While companies across the business world are embracing data-driven decision-making, PR agencies lag when it comes to applying “big data” learnings for their own planning and management.
“Plenty of agencies have CFOs that will look at profitability metrics but most agencies don’t have the skillset to identify signals” that statistically point, for example, towards shrinking budgets or the growth of a particular sector, says Sam Whitmore, owner of Media Survey. Instead, agencies more frequently operate on instinct or habits shaped around reacting to clients.
As part of Media Survey, Whitmore regularly counsels agencies on their business and says, compared to the larger corporate world, it’s rare for PR firms to fully grasp the potential of data analysis as an operational driver.
“The metaphor is ‘moneyball’,” Whitmore says.
But that’s not to say there aren't bright spots.
Most agencies likely use Google Analytics to track their website's visitor demographics and trends, but the tool only goes to the point of conversion, argues Christopher Penn, VP of marketing technology at Shift. To make that crucial bridge, Shift uses marketing analytics tools, including those from clients, Salesforce and Oracle’s Eloqua.
“For us, it comes down to scoring,” Penn explains. As one web analytics example, Shift uses software to track website activity and identify those visitors most likely to be buyers of PR services. For instance, viewing Shift’s contact, services and bio pages would point towards being a prospect.
“It’s not just a matter of having tools - it’s being able to say what the data means and change behavior accordingly,” Penn adds, noting agencies could mine data to “get ahead of the horde” around times ripe for PR services, like fiscal year-ends, trade shows and product launch seasons.
There’s also the reality that big data -- often referring to complex masses of petabytes of information -- is daunting, if not downright discouraging. But without data scientists, agencies can revert to a more a basic form of data analysis or “small data,” to guide business decisions.
For instance, Alan Soucy, CEO of Spark PR, says in addition to a CRM engine the agency uses, they track information collected from inbound new business queries. Totalling about 600 to 800 queries per year, the sample doesn’t live up to the expectations of the Big Data moniker, but provides insight. For instance, an uptick of leads from startups in gaming might indicate a warm investment market for that sector. In turn, this helps the agency make hiring or training decisions.

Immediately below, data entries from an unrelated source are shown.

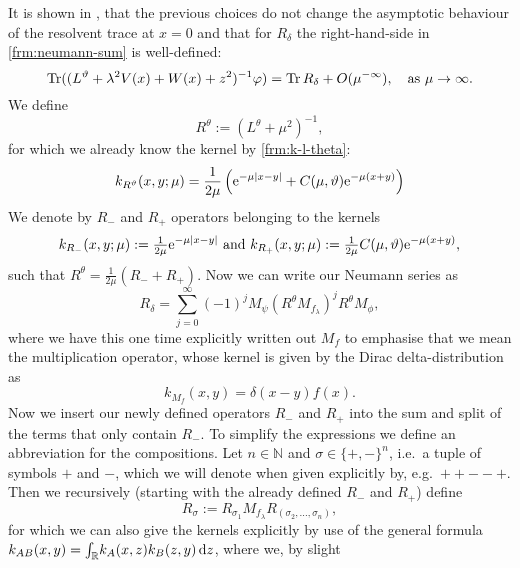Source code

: It is shown in \cite[Sec.~2]{LV13}, that the previous choices do not change the
asymptotic behaviour of the resolvent trace at $x=0$ and that for $R_\delta$ the
right-hand-side in \cref{frm:neumann-sum} is well-defined:
\begin{equation*}
  \Tr((L^\theta + \lambda^2 V(x) + W(x) + z^2)^{-1}\phi) =
  \Tr R_\delta + O(\mu^{-\infty}), \quad \text{as } \mu\to\infty.
\end{equation*}
We define
\begin{equation}
  \label{frm:r-theta}
  R^\theta := (L^\theta + \mu^2)^{-1},
\end{equation}
for which we already know the kernel by \cref{frm:k-l-theta}:
\begin{equation*}
  k_{R^\theta}(x,y;\mu) = \frac1{2\mu} \left( \Eto{-\mu\Abs{x-y}} +
  C(\mu,\theta)\Eto{-\mu(x+y)}\right)
\end{equation*}
We denote by $R_-$ and $R_+$ operators belonging to the kernels
\begin{align*}
  k_{R_-}(x,y;\mu) := \tfrac1{2\mu}\Eto{-\mu\Abs{x-y}} \text{ and }
  k_{R_+}(x,y;\mu) := \tfrac1{2\mu}C(\mu,\theta)\Eto{-\mu(x+y)},
\end{align*}
such that $R^\theta = \tfrac1{2\mu}(R_- + R_+)$. Now we can write our Neumann
series as
\begin{equation*}
  R_\delta = \sum_{j=0}^\infty (-1)^j M_\psi (R^\theta
  M_{f_\lambda})^j R^\theta M_\phi,
\end{equation*}
where we have this one time explicitly written out $M_f$ to emphasise that we
mean the multiplication operator, whose kernel is given by the Dirac
delta-distribution as
\begin{equation*}
  k_{M_f}(x,y) = \delta(x-y)f(x).
\end{equation*}
Now we insert our newly defined operators $R_-$ and $R_+$ into the sum and split
of the terms that only contain $R_-$. To simplify the expressions we define an
abbreviation for the compositions. Let $n\in\mathbb{N}$ and $\sigma \in
\{+,-\}^n$, i.e.\ a tuple of symbols $+$ and $-$, which we will denote when
given explicitly by, e.g.\ $++--+$. Then we recursively (starting with the
already defined $R_-$ and $R_+$) define
\begin{equation}
  R_\sigma := R_{\sigma_1} M_{f_\lambda} R_{(\sigma_2,\ldots,\sigma_{n})},
\end{equation}
for which we can also give the kernels explicitly by use of the general formula
$k_{AB}(x,y) = \Integ{\mathbb{R}}{z}{k_A(x,z)k_B(z,y)}$, where we, by slight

And the tracking goes beyond industry, other insights pulled are: the company’s stage of growth; length of desired engagements; and budgets, among other metrics.
“Several years ago, we noticed that average budgets for inbound clients were down 30 percent within 12 months,” Soucy recalls. “But we grew as a company because we saw this happening and doubled down on new business and restructured our organization.”
It is understood that OutCast takes a similar approach to inbound data.
Even so, Billy Hamilton-Stent, managing director of LoudHouse, the insight arm of the UK’s Octopus Group, says while PR agencies are especially exposed to market fluctuations, many firms - especially those in the small to medium bracket - don’t have the resources or organizational structure to mine their data in a way that could inform their business.
Katie Paine, head of measurement firm KD Paine & Partners, agrees that a traditional mindset still lingers when it comes to new business. “Many aren’t interested in where their leads came from -- for them it’s still only about the in-person relationship and who they are meeting,” she says. “In the PR world, mining data is still a new concept.”